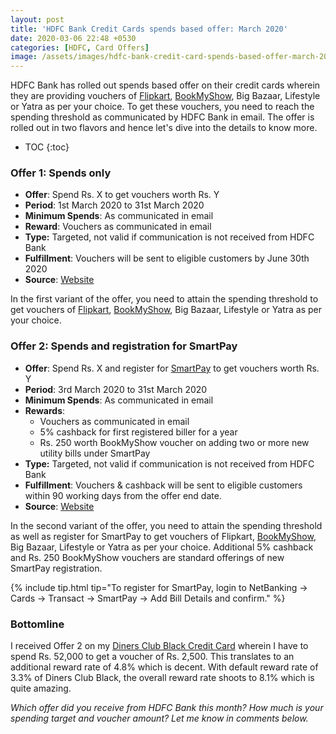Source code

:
 ```yaml
---
layout: post
title: 'HDFC Bank Credit Cards spends based offer: March 2020'
date: 2020-03-06 22:48 +0530
categories: [HDFC, Card Offers]
image: /assets/images/hdfc-bank-credit-card-spends-based-offer-march-2020.jpg
---
```


HDFC Bank has rolled out spends based offer on their credit cards wherein they are providing vouchers of [Flipkart](https://l.cardinfo.in/flipkart), [BookMyShow](https://l.cardinfo.in/bookmyshow), Big Bazaar, Lifestyle or Yatra as per your choice. To get these vouchers, you need to reach the spending threshold as communicated by HDFC Bank in email. The offer is rolled out in two flavors and hence let's dive into the details to know more.

<!-- prettier-ignore -->
* TOC
{:toc}

### Offer 1: Spends only

- **Offer**: Spend Rs. X to get vouchers worth Rs. Y
- **Period**: 1st March 2020 to 31st March 2020
- **Minimum Spends**: As communicated in email
- **Reward**: Vouchers as communicated in email
- **Type:** Targeted, not valid if communication is not received from HDFC Bank
- **Fulfillment**: Vouchers will be sent to eligible customers by June 30th 2020
- **Source**: [Website](https://offers.smartbuy.hdfcbank.com/offer_details/15053)

In the first variant of the offer, you need to attain the spending threshold to get vouchers of [Flipkart](https://l.cardinfo.in/flipkart), [BookMyShow](https://l.cardinfo.in/bookmyshow), Big Bazaar, Lifestyle or Yatra as per your choice.

### Offer 2: Spends and registration for SmartPay

- **Offer**: Spend Rs. X and register for [SmartPay](https://www.hdfcbank.com/personal/pay/bill-payments-and-recharge/smart-pay) to get vouchers worth Rs. Y
- **Period**: 3rd March 2020 to 31st March 2020
- **Minimum Spends**: As communicated in email
- **Rewards**:
  - Vouchers as communicated in email
  - 5% cashback for first registered biller for a year
  - Rs. 250 worth BookMyShow voucher on adding two or more new utility bills under SmartPay
- **Type:** Targeted, not valid if communication is not received from HDFC Bank
- **Fulfillment**: Vouchers & cashback will be sent to eligible customers within 90 working days from the offer end date.
- **Source**: [Website](https://offers.smartbuy.hdfcbank.com/offer_details/15080)

In the second variant of the offer, you need to attain the spending threshold as well as register for SmartPay to get vouchers of Flipkart, [BookMyShow](https://l.cardinfo.in/bookmyshow), Big Bazaar, Lifestyle or Yatra as per your choice. Additional 5% cashback and Rs. 250 BookMyShow vouchers are standard offerings of new SmartPay registration.

{% include tip.html tip="To register for SmartPay, login to NetBanking → Cards → Transact → SmartPay → Add Bill Details and confirm." %}

### Bottomline

I received Offer 2 on my [Diners Club Black Credit Card](/hdfc-diners-club-black-credit-card-review/) wherein I have to spend Rs. 52,000 to get a voucher of Rs. 2,500. This translates to an additional reward rate of 4.8% which is decent. With default reward rate of 3.3% of Diners Club Black, the overall reward rate shoots to 8.1% which is quite amazing.

_Which offer did you receive from HDFC Bank this month? How much is your spending target and voucher amount? Let me know in comments below._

....

Goal of the exercise
Above are some lines. Repeat exactly, and only, those from the line that has "### Offer 2: Spends" through the line that has "- Vouchers as communicated in email".

Reply
### Offer 2: Spends and registration for SmartPay

- **Offer**: Spend Rs. X and register for [SmartPay](https://www.hdfcbank.com/personal/pay/bill-payments-and-recharge/smart-pay) to get vouchers worth Rs. Y
- **Period**: 3rd March 2020 to 31st March 2020
- **Minimum Spends**: As communicated in email
- **Rewards**:
  - Vouchers as communicated in email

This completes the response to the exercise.